At Camp David II and Taba (2000-2001), the parties came close to resolving their territorial issues, i.e., defining the outline of a future border between two states. Yet they barely began to come to grips with the narrative issues: the refugee/right of return question, and the Temple Mount/Haram al-Sharif dispute. Notably, attempts to treat the Temple Mount issue as a territorial question and divide up sovereignty there horizontally or vertically met with failure.
The refugee issue takes us back in history 57 years; the Temple Mount issue some 3,000 years. While the surrounding Arab states and the Muslim world evince an interest in the resolution of these questions, they no longer overwhelm Israel-Arab state relations. In contrast, it appears that for Israelis and Palestinians to make peace, they really will have to find a mutually acceptable formula for explaining and laying to rest the events of 1948 and for dealing with the Jewish and the Muslim claims to the Temple Mount. If this proves impossible–and I fear this is the case, at least for the present generation–they can still agree on a line of separation between their two states and settle for less than peace, i.e., for a geographical arrangement that falls short of an end to the historic conflict.
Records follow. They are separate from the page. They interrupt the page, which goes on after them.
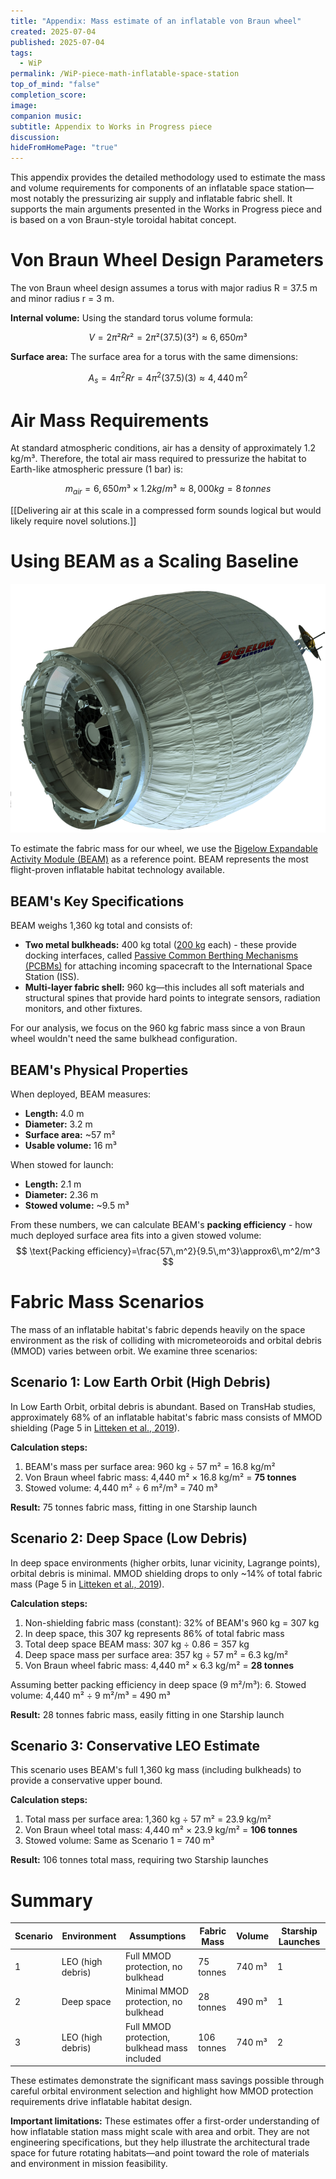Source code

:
 ```yaml
---
title: "Appendix: Mass estimate of an inflatable von Braun wheel"
created: 2025-07-04
published: 2025-07-04
tags:
  - WiP
permalink: /WiP-piece-math-inflatable-space-station
top_of_mind: "false"
completion_score:
image:
companion music:
subtitle: Appendix to Works in Progress piece
discussion:
hideFromHomePage: "true"
---
```

This appendix provides the detailed methodology used to estimate the mass and volume requirements for components of an inflatable space station—most notably the pressurizing air supply and inflatable fabric shell. It supports the main arguments presented in the Works in Progress piece and is based on a von Braun-style toroidal habitat concept.

# Von Braun Wheel Design Parameters

The von Braun wheel design assumes a torus with major radius R = 37.5 m and minor radius r = 3 m.

**Internal volume:** Using the standard torus volume formula:

$$
V = 2π²Rr² = 2π²(37.5)(3²) ≈ 6,650 m³
$$

**Surface area:** The surface area for a torus with the same dimensions:

$$
A_s = 4\pi^2 R r = 4\pi^2(37.5)(3) \approx 4,440 \, \text{m}^2
$$

# Air Mass Requirements
At standard atmospheric conditions, air has a density of approximately 1.2 kg/m³. Therefore, the total air mass required to pressurize the habitat to Earth-like atmospheric pressure (1 bar) is:

$$
m_{air} = 6,650 m³ × 1.2 kg/m³ ≈ 8,000 kg = 8 \, tonnes
$$

[[Delivering air at this scale in a compressed form sounds logical but would likely require novel solutions.]]

# Using BEAM as a Scaling Baseline

![The Bigelow Expandable Activity Module](assets/imgs/WiP1/BEAM.png)

To estimate the fabric mass for our wheel, we use the  [Bigelow Expandable Activity Module (BEAM)](https://www.nasa.gov/wp-content/uploads/2015/06/2016-march-beam-factsheet-508.pdf)  as a reference point. BEAM represents the most flight-proven inflatable habitat technology available.

## BEAM's Key Specifications

BEAM weighs 1,360 kg total and consists of:
- **Two metal bulkheads:** 400 kg total ([200 kg](https://en.wikipedia.org/wiki/Common_Berthing_Mechanism) each) - these provide docking interfaces, called [Passive Common Berthing Mechanisms (PCBMs)](https://www.sierraspace.com/wp-content/uploads/2024/01/DOCKING-AND-BERTHING-SYSTEMS-Passive-Common-Berthing-Mechanism-PCBM.pdf) for attaching incoming spacecraft to the International Space Station (ISS).
- **Multi-layer fabric shell:** 960 kg—this includes all soft materials and structural spines that provide hard points to integrate sensors, radiation monitors, and other fixtures.

For our analysis, we focus on the 960 kg fabric mass since a von Braun wheel wouldn't need the same bulkhead configuration.

## BEAM's Physical Properties

When deployed, BEAM measures:
- **Length:** 4.0 m
- **Diameter:** 3.2 m
- **Surface area:** ~57 m²
- **Usable volume:** 16 m³

When stowed for launch:
- **Length:** 2.1 m
- **Diameter:** 2.36 m
- **Stowed volume:** ~9.5 m³

From these numbers, we can calculate BEAM's **packing efficiency** - how much deployed surface area fits into a given stowed volume:
$$
\text{Packing efficiency}=\frac{57\,m^2}{9.5\,m^3}​\approx6\,m^2/m^3
$$


# Fabric Mass Scenarios

The mass of an inflatable habitat's fabric depends heavily on the space environment as the risk of colliding with micrometeoroids and orbital debris (MMOD) varies between orbit. We examine three scenarios:

## Scenario 1: Low Earth Orbit (High Debris)

In Low Earth Orbit, orbital debris is abundant. Based on TransHab studies, approximately 68% of an inflatable habitat's fabric mass consists of MMOD shielding (Page 5 in [Litteken et al., 2019](https://www.researchgate.net/profile/Douglas-Litteken/publication/333919095_System_Integration_Comparison_Between_Inflatable_and_Metallic_Spacecraft_Structures/links/5e75387392851cf2719a389c/System-Integration-Comparison-Between-Inflatable-and-Metallic-Spacecraft-Structures.pdf?__cf_chl_tk=pDGvn9SayN3u94_S2IxijTtcfUUkhKg0khQn23ldwPY-1735002576-1.0.1.1-tXvyxaLfG.lXVagYY.rMLfOHHkqRP9DP3HAh.jXshUY)).

**Calculation steps:**

1. BEAM's mass per surface area: 960 kg ÷ 57 m² = 16.8 kg/m²
2. Von Braun wheel fabric mass: 4,440 m² × 16.8 kg/m² = **75 tonnes**
3. Stowed volume: 4,440 m² ÷ 6 m²/m³ = 740 m³

**Result:** 75 tonnes fabric mass, fitting in one Starship launch

## Scenario 2: Deep Space (Low Debris)

In deep space environments (higher orbits, lunar vicinity, Lagrange points), orbital debris is minimal. MMOD shielding drops to only ~14% of total fabric mass (Page 5 in [Litteken et al., 2019](https://www.researchgate.net/profile/Douglas-Litteken/publication/333919095_System_Integration_Comparison_Between_Inflatable_and_Metallic_Spacecraft_Structures/links/5e75387392851cf2719a389c/System-Integration-Comparison-Between-Inflatable-and-Metallic-Spacecraft-Structures.pdf?__cf_chl_tk=pDGvn9SayN3u94_S2IxijTtcfUUkhKg0khQn23ldwPY-1735002576-1.0.1.1-tXvyxaLfG.lXVagYY.rMLfOHHkqRP9DP3HAh.jXshUY)).

**Calculation steps:**

1. Non-shielding fabric mass (constant): 32% of BEAM's 960 kg = 307 kg
2. In deep space, this 307 kg represents 86% of total fabric mass
3. Total deep space BEAM mass: 307 kg ÷ 0.86 = 357 kg
4. Deep space mass per surface area: 357 kg ÷ 57 m² = 6.3 kg/m²
5. Von Braun wheel fabric mass: 4,440 m² × 6.3 kg/m² = **28 tonnes**

Assuming better packing efficiency in deep space (9 m²/m³): 6. Stowed volume: 4,440 m² ÷ 9 m²/m³ = 490 m³

**Result:** 28 tonnes fabric mass, easily fitting in one Starship launch

## Scenario 3: Conservative LEO Estimate

This scenario uses BEAM's full 1,360 kg mass (including bulkheads) to provide a conservative upper bound.

**Calculation steps:**

1. Total mass per surface area: 1,360 kg ÷ 57 m² = 23.9 kg/m²
2. Von Braun wheel total mass: 4,440 m² × 23.9 kg/m² = **106 tonnes**
3. Stowed volume: Same as Scenario 1 = 740 m³

**Result:** 106 tonnes total mass, requiring two Starship launches

# Summary

| Scenario | Environment       | Assumptions                                  | Fabric Mass | Volume | Starship Launches |
| -------- | ----------------- | -------------------------------------------- | ----------- | ------ | ----------------- |
| 1        | LEO (high debris) | Full MMOD protection, no bulkhead            | 75 tonnes   | 740 m³ | 1                 |
| 2        | Deep space        | Minimal MMOD protection, no bulkhead<br>     | 28 tonnes   | 490 m³ | 1                 |
| 3        | LEO (high debris) | Full MMOD protection, bulkhead mass included | 106 tonnes  | 740 m³ | 2                 |

These estimates demonstrate the significant mass savings possible through careful orbital environment selection and highlight how MMOD protection requirements drive inflatable habitat design.

**Important limitations:** These estimates offer a first-order understanding of how inflatable station mass might scale with area and orbit. They are not engineering specifications, but they help illustrate the architectural trade space for future rotating habitats—and point toward the role of materials and environment in mission feasibility.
The Israeli mainstream, in opting for unilateral withdrawal, appears to have begun to internalize the bitter lessons of the abortive attempt to deal with the historical/narrative issues at Camp David II/Taba, and to recognize the necessity of dealing first, and separately, with the geographic/territorial aspects. Not so the Palestinian mainstream and its leadership, which continue to insist that a comprehensive solution is possible. Certainly not so Hamas, which threatens to snatch power away from Fateh and whose ideology insists that neither geography nor history can be resolved as long as Israel exists.
Finally there is PM Sharon, who recently has begun to cite the narrative formula–Arab recognition of the right of the Jewish people to live a sovereign life in its historic homeland, i.e., the "history" issue–as justification for his reticence to enter into peace processes. Sharon appears to ignore the broad readiness of the Arab world to set aside this issue and live at peace with Israel–perhaps a cold peace, but certainly better than a state of war–as evidenced in the peace agreements we already have and, more recently, in the Saudi/Arab League formula of March 2002. Nor has he even offered to discuss with the Palestinian leadership the idea of separating history from geography and resolving the land dispute now. Apparently this is because Sharon values geography over history: he covets the land, though not for reasons of "narrative" so much as due to pseudo-security concepts. One suspects that, unlike the mainstream he claims to represent, he has adopted disengagement! not because he wants to resolve the land dispute unilaterally, but rather because he sees this as a means of holding onto large segments of territory in the West Bank.
It will be up to the Israeli public, in the aftermath of disengagement from Gaza and the northern West Bank, to keep us on track toward resolution of the geographic dispute with the Palestinians. And it will be incumbent upon the Palestinian public to recognize the utility of solving the land dispute even if we cannot solve the narrative issues.